Só que, a nível regional, a ilicitude das práticas da Juventus não caiu no esquecimento. Desse modo, as autoridades locais de Turim mantiveram-se em cima do caso naquela que se designou de Operação Prisma. Nesse sentido, a mando da Guardia di Finanza, autoridade italiana para investigações relacionadas com assuntos do foro financeiro, foram realizadas buscas nas instalações da Juventus, de onde resultaram novas provas que levaram o procurador federal da Federação Italiana de Futebol, Giuseppe Chiné, a pedir a reabertura do processo, passando o clube italiano a estar indiciado de falsos registos de contabilidade, falsas declarações de rendimentos e manipulação de mercado.
A consequência imediata foi a demissão do presidente, Andrea Agnelli, do seu braço direito, Pavel Nedved, e do diretor, Maurizio Arrivabene. Em resultado das acusações, a Federação Italiana de Futebol aplicou a retirada de 15 pontos à Juventus, num castigo que acabou por ser agravado, estando inicialmente apontada para a perda de apenas nove. Simultaneamente, o antigo diretor desportivo da Juventus, atualmente no Tottenham, Fabio Paratici, ficou suspenso por 30 meses de ocupar qualquer cargo no futebol italiano. Andrea Agnelli foi suspenso por 24 meses. Já o vice-presidente, Pavel Nedved, foi suspenso por oito meses. A Federação italiana apelou que os castigos aplicados aos antigos dirigente fosses alargadas a todas as atividades sob controlo da UEFA e da FIFA.

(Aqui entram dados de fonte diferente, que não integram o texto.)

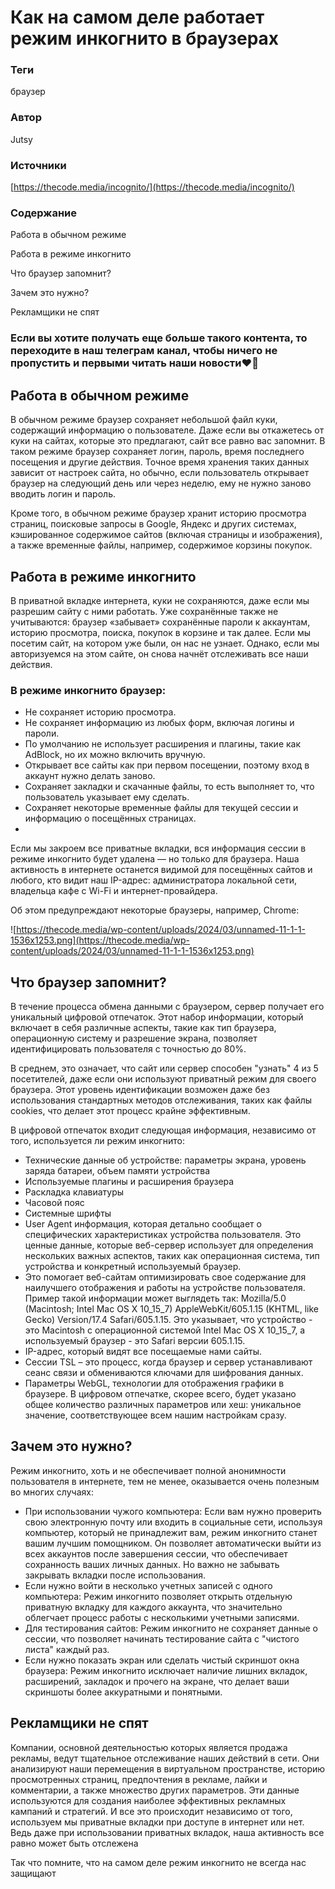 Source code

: # Как на самом деле работает режим инкогнито в браузерах

### Теги

браузер

### Автор

Jutsy

### Источники

[https://thecode.media/incognito/](https://thecode.media/incognito/)

### Содержание

Работа в обычном режиме

Работа в режиме инкогнито

Что браузер запомнит?

Зачем это нужно?

Рекламщики не спят

### Если вы хотите получать еще больше такого контента, то переходите в наш телеграм канал, чтобы ничего не пропустить и первыми читать наши новости❤️🫶

## Работа в обычном режиме

В обычном режиме браузер сохраняет небольшой файл куки, содержащий информацию о пользователе. Даже если вы откажетесь от куки на сайтах, которые это предлагают, сайт все равно вас запомнит. В таком режиме браузер сохраняет логин, пароль, время последнего посещения и другие действия. Точное время хранения таких данных зависит от настроек сайта, но обычно, если пользователь открывает браузер на следующий день или через неделю, ему не нужно заново вводить логин и пароль.

Кроме того, в обычном режиме браузер хранит историю просмотра страниц, поисковые запросы в Google, Яндекс и других системах, кэшированное содержимое сайтов (включая страницы и изображения), а также временные файлы, например, содержимое корзины покупок.

## Работа в режиме инкогнито

В приватной вкладке интернета, куки не сохраняются, даже если мы разрешим сайту с ними работать. Уже сохранённые также не учитываются: браузер «забывает» сохранённые пароли к аккаунтам, историю просмотра, поиска, покупок в корзине и так далее. Если мы посетим сайт, на котором уже были, он нас не узнает. Однако, если мы авторизуемся на этом сайте, он снова начнёт отслеживать все наши действия.

### В режиме инкогнито браузер:

- Не сохраняет историю просмотра.
- Не сохраняет информацию из любых форм, включая логины и пароли.
- По умолчанию не использует расширения и плагины, такие как AdBlock, но их можно включить вручную.
- Открывает все сайты как при первом посещении, поэтому вход в аккаунт нужно делать заново.
- Сохраняет закладки и скачанные файлы, то есть выполняет то, что пользователь указывает ему сделать.
- Сохраняет некоторые временные файлы для текущей сессии и информацию о посещённых страницах.
- 

Если мы закроем все приватные вкладки, вся информация сессии в режиме инкогнито будет удалена — но только для браузера. Наша активность в интернете останется видимой для посещённых сайтов и любого, кто видит наш IP-адрес: администратора локальной сети, владельца кафе с Wi-Fi и интернет-провайдера.

Об этом предупреждают некоторые браузеры, например, Chrome:

![https://thecode.media/wp-content/uploads/2024/03/unnamed-11-1-1-1536x1253.png](https://thecode.media/wp-content/uploads/2024/03/unnamed-11-1-1-1536x1253.png)

## Что браузер запомнит?

В течение процесса обмена данными с браузером, сервер получает его уникальный цифровой отпечаток. Этот набор информации, который включает в себя различные аспекты, такие как тип браузера, операционную систему и разрешение экрана, позволяет идентифицировать пользователя с точностью до 80%. 

В среднем, это означает, что сайт или сервер способен "узнать" 4 из 5 посетителей, даже если они используют приватный режим для своего браузера. Этот уровень идентификации возможен даже без использования стандартных методов отслеживания, таких как файлы cookies, что делает этот процесс крайне эффективным.

В цифровой отпечаток входит следующая информация, независимо от того, используется ли режим инкогнито:

- Технические данные об устройстве: параметры экрана, уровень заряда батареи, объем памяти устройства
- Используемые плагины и расширения браузера
- Раскладка клавиатуры
- Часовой пояс
- Системные шрифты
- User Agent информация, которая детально сообщает о специфических характеристиках устройства пользователя. Это ценные данные, которые веб-сервер использует для определения нескольких важных аспектов, таких как операционная система, тип устройства и конкретный используемый браузер.
- Это помогает веб-сайтам оптимизировать свое содержание для наилучшего отображения и работы на устройстве пользователя. Пример такой информации может выглядеть так: Mozilla/5.0 (Macintosh; Intel Mac OS X 10_15_7) AppleWebKit/605.1.15 (KHTML, like Gecko) Version/17.4 Safari/605.1.15. Это указывает, что устройство - это Macintosh с операционной системой Intel Mac OS X 10_15_7, а используемый браузер - это Safari версии 605.1.15.
- IP-адрес, который видят все посещаемые нами сайты.
- Сессии TSL – это процесс, когда браузер и сервер устанавливают сеанс связи и обмениваются ключами для шифрования данных.
- Параметры WebGL, технологии для отображения графики в браузере. В цифровом отпечатке, скорее всего, будет указано общее количество различных параметров или хеш: уникальное значение, соответствующее всем нашим настройкам сразу.

## Зачем это нужно?

Режим инкогнито, хоть и не обеспечивает полной анонимности пользователя в интернете, тем не менее, оказывается очень полезным во многих случаях:

- При использовании чужого компьютера: Если вам нужно проверить свою электронную почту или входить в социальные сети, используя компьютер, который не принадлежит вам, режим инкогнито станет вашим лучшим помощником. Он позволяет автоматически выйти из всех аккаунтов после завершения сессии, что обеспечивает сохранность ваших личных данных. Но важно не забывать закрывать вкладки после использования.
- Если нужно войти в несколько учетных записей с одного компьютера: Режим инкогнито позволяет открыть отдельную приватную вкладку для каждого аккаунта, что значительно облегчает процесс работы с несколькими учетными записями.
- Для тестирования сайтов: Режим инкогнито не сохраняет данные о сессии, что позволяет начинать тестирование сайта с "чистого листа" каждый раз.
- Если нужно показать экран или сделать чистый скриншот окна браузера: Режим инкогнито исключает наличие лишних вкладок, расширений, закладок и прочего на экране, что делает ваши скриншоты более аккуратными и понятными.

## Рекламщики не спят

Компании, основной деятельностью которых является продажа рекламы, ведут тщательное отслеживание наших действий в сети. Они анализируют наши перемещения в виртуальном пространстве, историю просмотренных страниц, предпочтения в рекламе, лайки и комментарии, а также множество других параметров. Эти данные используются для создания наиболее эффективных рекламных кампаний и стратегий. И все это происходит независимо от того, используем мы приватные вкладки при доступе в интернет или нет. Ведь даже при использовании приватных вкладок, наша активность все равно может быть отслежена

Так что помните, что на самом деле режим инкогнито не всегда нас защищают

A Juventus argumentou que a penalização é discriminatória uma vez que algumas equipas, nomeadamente as que também participam na Seria A, que também estavam indiciadas da exploração de mais-valias fictícias não foram penalizadas. Nápoles, Sampdoria, Empoli, Génova, Pisa, Parma, Pro Vercelli, Pescara, Novara e Chievo Verona eram os clubes acusados de incorrerem na mesma prática. Muitas destas equipas alinharam com a Juventus no esquema, bem como outros emblemas estrangeiros os quais as investigação italiana não tem poder para sancionar.
Um dos exemplos do esquema de mais-valias fictícias envolve um português. Em junho de 2020, Félix Correia assinava pelos bianconeri a troco de 10,5 milhões de euros pagos pela Juventus ao Manchester City, clube inglês detentor dos direitos desportivos do jogador. Um dos aspetos que chamou a atenção das autoridades italianas foi a contratação de jogadores sem provas dadas por verbas assinaláveis. O jogador, hoje com 22 anos, quando assinou pela Vecchia Signora, não tinha realizado qualquer jogo ao serviço dos citizens, mesmo se forem considerados todos os ecalões competitivos, tendo estado dois anos emprestado ao AZ Alkmaar, onde não passou da equipa B. Desse modo, a mudança do extremo foi uma das transferências que mereceram a análise das autoridades fiscais de Turim. Também a transferência de João Cancelo da Juventus para o Manchester City, negócio feito na ordem dos 65 milhões, esteve sob escrutínio.
Outro esquema que a Juventus utilizou para demonstrar resultados financeiros lucrativos quando tinha as contas fragilizadas esteve relacionada com o pagamento de salários no período da pandemia em que as competições foram suspensas. A equipa italiana terá acordado com os jogadores o pagamento do valor referente aos vencimentos desse período nas épocas seguintes como manobra parar fazer face às dificuldades provocadas pela Covid-19. Cristiano Ronaldo fez queixa devido ao atraso no pagamento de cerca de 20 milhões de euros.
Italianos dizem que Cristiano Ronaldo exige 19,9 milhões de euros à Juventus
As estratégias de adulterar os resultados financeiros com recurso às transferências não se revelou proveitoso para os bianconeri. Em 2021/22, Juventus apresentou resultados negativos de 254 milhões de euros, o maior prejuízo da história do clube.